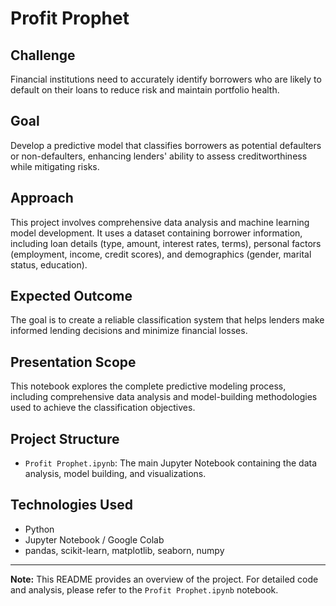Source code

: # Profit Prophet

## Challenge
Financial institutions need to accurately identify borrowers who are likely to default on their loans to reduce risk and maintain portfolio health.

## Goal
Develop a predictive model that classifies borrowers as potential defaulters or non-defaulters, enhancing lenders' ability to assess creditworthiness while mitigating risks.

## Approach
This project involves comprehensive data analysis and machine learning model development. It uses a dataset containing borrower information, including loan details (type, amount, interest rates, terms), personal factors (employment, income, credit scores), and demographics (gender, marital status, education).

## Expected Outcome
The goal is to create a reliable classification system that helps lenders make informed lending decisions and minimize financial losses.

## Presentation Scope
This notebook explores the complete predictive modeling process, including comprehensive data analysis and model-building methodologies used to achieve the classification objectives.

## Project Structure
* `Profit Prophet.ipynb`: The main Jupyter Notebook containing the data analysis, model building, and visualizations.


## Technologies Used
* Python
* Jupyter Notebook / Google Colab
* pandas, scikit-learn, matplotlib, seaborn, numpy

---
**Note:** This README provides an overview of the project. For detailed code and analysis, please refer to the `Profit Prophet.ipynb` notebook.
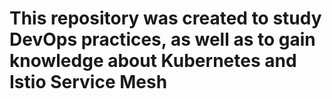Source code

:# This repository was created to study DevOps practices, as well as to gain knowledge about Kubernetes and Istio Service Mesh
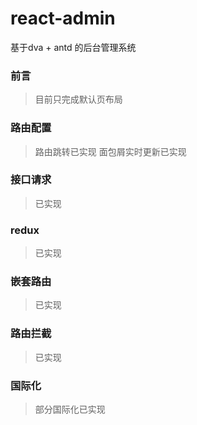 # react-admin
基于dva + antd 的后台管理系统

### 前言
> 目前只完成默认页布局

### 路由配置
> 路由跳转已实现
>面包屑实时更新已实现

### 接口请求
> 已实现

### redux
> 已实现

### 嵌套路由
> 已实现

### 路由拦截
>已实现

### 国际化
>部分国际化已实现
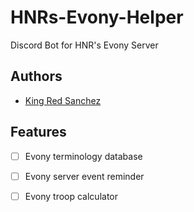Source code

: # HNRs-Evony-Helper

Discord Bot for HNR's Evony Server

## Authors

- [King Red Sanchez](https://github.com/haringpula)

## Features

- [ ] Evony terminology database
- [ ] Evony server event reminder
- [ ] Evony troop calculator


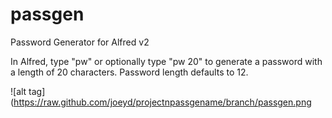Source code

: passgen
=======

Password Generator for Alfred v2

In Alfred, type "pw" or optionally type "pw 20" to generate a password with a length of 20 characters. Password length defaults to 12.

![alt tag](https://raw.github.com/joeyd/projectnpassgename/branch/passgen.png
+-------+
▸ ASSIGNMENT: Locate the line containing "## Features" in the material above, then repeat it and every later line exactly, with no pictures.

▸ SOLUTION FOR THIS EXERCISE:
## Features

- [ ] Evony terminology database
- [ ] Evony server event reminder
- [ ] Evony troop calculator


Source code

: passgen
=======

Password Generator for Alfred v2

In Alfred, type "pw" or optionally type "pw 20" to generate a password with a length of 20 characters. Password length defaults to 12.

![alt tag](https://raw.github.com/joeyd/projectnpassgename/branch/passgen.png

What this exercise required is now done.